### Assignment
Print out the records precisely, keeping each line identical to its source.

### Supplied entries
□ □ □

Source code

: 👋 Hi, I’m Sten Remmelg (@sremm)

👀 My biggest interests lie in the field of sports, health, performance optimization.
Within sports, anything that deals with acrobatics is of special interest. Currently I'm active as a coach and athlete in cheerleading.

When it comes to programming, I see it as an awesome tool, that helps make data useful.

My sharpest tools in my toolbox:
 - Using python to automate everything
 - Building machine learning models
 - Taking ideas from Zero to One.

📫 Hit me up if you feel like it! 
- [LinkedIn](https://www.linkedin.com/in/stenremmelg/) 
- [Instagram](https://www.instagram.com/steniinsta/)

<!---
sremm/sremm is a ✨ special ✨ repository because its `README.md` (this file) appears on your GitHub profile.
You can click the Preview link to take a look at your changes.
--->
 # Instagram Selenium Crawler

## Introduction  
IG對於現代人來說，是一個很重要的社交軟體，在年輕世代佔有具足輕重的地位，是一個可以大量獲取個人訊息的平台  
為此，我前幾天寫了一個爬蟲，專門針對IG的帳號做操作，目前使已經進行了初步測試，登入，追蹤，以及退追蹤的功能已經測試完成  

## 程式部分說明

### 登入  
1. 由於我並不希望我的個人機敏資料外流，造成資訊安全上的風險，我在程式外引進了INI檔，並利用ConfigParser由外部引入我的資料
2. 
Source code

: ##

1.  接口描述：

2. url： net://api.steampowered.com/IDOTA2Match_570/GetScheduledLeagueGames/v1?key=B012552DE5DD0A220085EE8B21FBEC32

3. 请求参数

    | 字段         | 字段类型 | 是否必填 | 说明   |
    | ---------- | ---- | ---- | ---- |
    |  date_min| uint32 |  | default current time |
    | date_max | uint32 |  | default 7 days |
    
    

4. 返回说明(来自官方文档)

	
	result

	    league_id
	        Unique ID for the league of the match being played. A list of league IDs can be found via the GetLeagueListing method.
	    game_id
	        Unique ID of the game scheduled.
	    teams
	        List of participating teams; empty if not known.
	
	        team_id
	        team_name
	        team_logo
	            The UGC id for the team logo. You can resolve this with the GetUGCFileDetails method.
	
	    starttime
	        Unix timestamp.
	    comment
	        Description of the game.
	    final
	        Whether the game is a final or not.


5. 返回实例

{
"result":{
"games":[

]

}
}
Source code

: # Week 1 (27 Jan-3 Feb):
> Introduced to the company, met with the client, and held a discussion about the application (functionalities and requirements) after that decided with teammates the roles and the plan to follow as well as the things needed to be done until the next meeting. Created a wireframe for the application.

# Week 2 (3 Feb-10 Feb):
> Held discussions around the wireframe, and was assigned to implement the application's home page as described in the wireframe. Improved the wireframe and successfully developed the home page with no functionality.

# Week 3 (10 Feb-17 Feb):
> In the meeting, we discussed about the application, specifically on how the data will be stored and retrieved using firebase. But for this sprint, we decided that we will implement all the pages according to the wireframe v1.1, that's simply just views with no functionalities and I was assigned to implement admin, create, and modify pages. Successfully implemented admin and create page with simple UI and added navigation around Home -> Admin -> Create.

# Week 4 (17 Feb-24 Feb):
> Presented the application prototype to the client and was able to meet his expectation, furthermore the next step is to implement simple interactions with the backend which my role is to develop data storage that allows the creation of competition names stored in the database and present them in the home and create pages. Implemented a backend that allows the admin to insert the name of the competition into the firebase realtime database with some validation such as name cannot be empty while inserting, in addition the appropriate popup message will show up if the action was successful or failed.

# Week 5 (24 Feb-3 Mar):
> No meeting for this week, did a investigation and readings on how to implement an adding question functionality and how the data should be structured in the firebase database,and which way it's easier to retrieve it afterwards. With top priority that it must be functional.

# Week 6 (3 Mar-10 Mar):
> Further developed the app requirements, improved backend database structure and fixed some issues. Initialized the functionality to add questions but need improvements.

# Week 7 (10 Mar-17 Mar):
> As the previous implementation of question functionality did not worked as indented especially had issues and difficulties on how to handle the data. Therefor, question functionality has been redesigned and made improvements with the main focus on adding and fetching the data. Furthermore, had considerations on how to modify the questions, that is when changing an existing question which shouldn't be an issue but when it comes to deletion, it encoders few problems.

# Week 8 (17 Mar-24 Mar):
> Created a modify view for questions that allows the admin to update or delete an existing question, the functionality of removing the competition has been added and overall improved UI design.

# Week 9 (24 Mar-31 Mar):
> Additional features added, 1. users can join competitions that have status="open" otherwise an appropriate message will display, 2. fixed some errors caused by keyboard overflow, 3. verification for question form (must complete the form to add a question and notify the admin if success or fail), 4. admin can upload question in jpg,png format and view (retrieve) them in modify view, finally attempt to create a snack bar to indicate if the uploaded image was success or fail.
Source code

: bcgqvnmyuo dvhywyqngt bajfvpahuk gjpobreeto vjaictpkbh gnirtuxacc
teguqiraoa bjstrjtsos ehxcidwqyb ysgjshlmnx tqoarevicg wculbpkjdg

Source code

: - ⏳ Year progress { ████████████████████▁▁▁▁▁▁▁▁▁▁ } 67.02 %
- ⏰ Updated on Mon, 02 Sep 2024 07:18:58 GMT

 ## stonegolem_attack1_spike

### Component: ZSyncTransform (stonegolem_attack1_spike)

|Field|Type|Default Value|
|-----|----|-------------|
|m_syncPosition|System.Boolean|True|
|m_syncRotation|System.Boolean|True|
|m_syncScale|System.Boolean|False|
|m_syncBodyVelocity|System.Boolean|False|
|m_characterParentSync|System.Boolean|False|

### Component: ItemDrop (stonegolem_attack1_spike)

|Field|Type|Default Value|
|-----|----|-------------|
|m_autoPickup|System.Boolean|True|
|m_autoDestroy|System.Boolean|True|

□ □ □

### Completed exercise
Source code

: 👋 Hi, I’m Sten Remmelg (@sremm)

👀 My biggest interests lie in the field of sports, health, performance optimization.
Within sports, anything that deals with acrobatics is of special interest. Currently I'm active as a coach and athlete in cheerleading.

When it comes to programming, I see it as an awesome tool, that helps make data useful.

My sharpest tools in my toolbox:
 - Using python to automate everything
 - Building machine learning models
 - Taking ideas from Zero to One.

📫 Hit me up if you feel like it! 
- [LinkedIn](https://www.linkedin.com/in/stenremmelg/) 
- [Instagram](https://www.instagram.com/steniinsta/)

<!---
sremm/sremm is a ✨ special ✨ repository because its `README.md` (this file) appears on your GitHub profile.
You can click the Preview link to take a look at your changes.
--->
 # Instagram Selenium Crawler

## Introduction  
IG對於現代人來說，是一個很重要的社交軟體，在年輕世代佔有具足輕重的地位，是一個可以大量獲取個人訊息的平台  
為此，我前幾天寫了一個爬蟲，專門針對IG的帳號做操作，目前使已經進行了初步測試，登入，追蹤，以及退追蹤的功能已經測試完成  

## 程式部分說明

### 登入  
1. 由於我並不希望我的個人機敏資料外流，造成資訊安全上的風險，我在程式外引進了INI檔，並利用ConfigParser由外部引入我的資料
2. 
Source code

: ##

1.  接口描述：

2. url： net://api.steampowered.com/IDOTA2Match_570/GetScheduledLeagueGames/v1?key=B012552DE5DD0A220085EE8B21FBEC32

3. 请求参数

    | 字段         | 字段类型 | 是否必填 | 说明   |
    | ---------- | ---- | ---- | ---- |
    |  date_min| uint32 |  | default current time |
    | date_max | uint32 |  | default 7 days |
    
    

4. 返回说明(来自官方文档)

	
	result

	    league_id
	        Unique ID for the league of the match being played. A list of league IDs can be found via the GetLeagueListing method.
	    game_id
	        Unique ID of the game scheduled.
	    teams
	        List of participating teams; empty if not known.
	
	        team_id
	        team_name
	        team_logo
	            The UGC id for the team logo. You can resolve this with the GetUGCFileDetails method.
	
	    starttime
	        Unix timestamp.
	    comment
	        Description of the game.
	    final
	        Whether the game is a final or not.


5. 返回实例

{
"result":{
"games":[

]

}
}
Source code

: # Week 1 (27 Jan-3 Feb):
> Introduced to the company, met with the client, and held a discussion about the application (functionalities and requirements) after that decided with teammates the roles and the plan to follow as well as the things needed to be done until the next meeting. Created a wireframe for the application.

# Week 2 (3 Feb-10 Feb):
> Held discussions around the wireframe, and was assigned to implement the application's home page as described in the wireframe. Improved the wireframe and successfully developed the home page with no functionality.

# Week 3 (10 Feb-17 Feb):
> In the meeting, we discussed about the application, specifically on how the data will be stored and retrieved using firebase. But for this sprint, we decided that we will implement all the pages according to the wireframe v1.1, that's simply just views with no functionalities and I was assigned to implement admin, create, and modify pages. Successfully implemented admin and create page with simple UI and added navigation around Home -> Admin -> Create.

# Week 4 (17 Feb-24 Feb):
> Presented the application prototype to the client and was able to meet his expectation, furthermore the next step is to implement simple interactions with the backend which my role is to develop data storage that allows the creation of competition names stored in the database and present them in the home and create pages. Implemented a backend that allows the admin to insert the name of the competition into the firebase realtime database with some validation such as name cannot be empty while inserting, in addition the appropriate popup message will show up if the action was successful or failed.

# Week 5 (24 Feb-3 Mar):
> No meeting for this week, did a investigation and readings on how to implement an adding question functionality and how the data should be structured in the firebase database,and which way it's easier to retrieve it afterwards. With top priority that it must be functional.

# Week 6 (3 Mar-10 Mar):
> Further developed the app requirements, improved backend database structure and fixed some issues. Initialized the functionality to add questions but need improvements.

# Week 7 (10 Mar-17 Mar):
> As the previous implementation of question functionality did not worked as indented especially had issues and difficulties on how to handle the data. Therefor, question functionality has been redesigned and made improvements with the main focus on adding and fetching the data. Furthermore, had considerations on how to modify the questions, that is when changing an existing question which shouldn't be an issue but when it comes to deletion, it encoders few problems.

# Week 8 (17 Mar-24 Mar):
> Created a modify view for questions that allows the admin to update or delete an existing question, the functionality of removing the competition has been added and overall improved UI design.

# Week 9 (24 Mar-31 Mar):
> Additional features added, 1. users can join competitions that have status="open" otherwise an appropriate message will display, 2. fixed some errors caused by keyboard overflow, 3. verification for question form (must complete the form to add a question and notify the admin if success or fail), 4. admin can upload question in jpg,png format and view (retrieve) them in modify view, finally attempt to create a snack bar to indicate if the uploaded image was success or fail.
Source code

: bcgqvnmyuo dvhywyqngt bajfvpahuk gjpobreeto vjaictpkbh gnirtuxacc
teguqiraoa bjstrjtsos ehxcidwqyb ysgjshlmnx tqoarevicg wculbpkjdg

Source code

: - ⏳ Year progress { ████████████████████▁▁▁▁▁▁▁▁▁▁ } 67.02 %
- ⏰ Updated on Mon, 02 Sep 2024 07:18:58 GMT

 ## stonegolem_attack1_spike

### Component: ZSyncTransform (stonegolem_attack1_spike)

|Field|Type|Default Value|
|-----|----|-------------|
|m_syncPosition|System.Boolean|True|
|m_syncRotation|System.Boolean|True|
|m_syncScale|System.Boolean|False|
|m_syncBodyVelocity|System.Boolean|False|
|m_characterParentSync|System.Boolean|False|

### Component: ItemDrop (stonegolem_attack1_spike)

|Field|Type|Default Value|
|-----|----|-------------|
|m_autoPickup|System.Boolean|True|
|m_autoDestroy|System.Boolean|True|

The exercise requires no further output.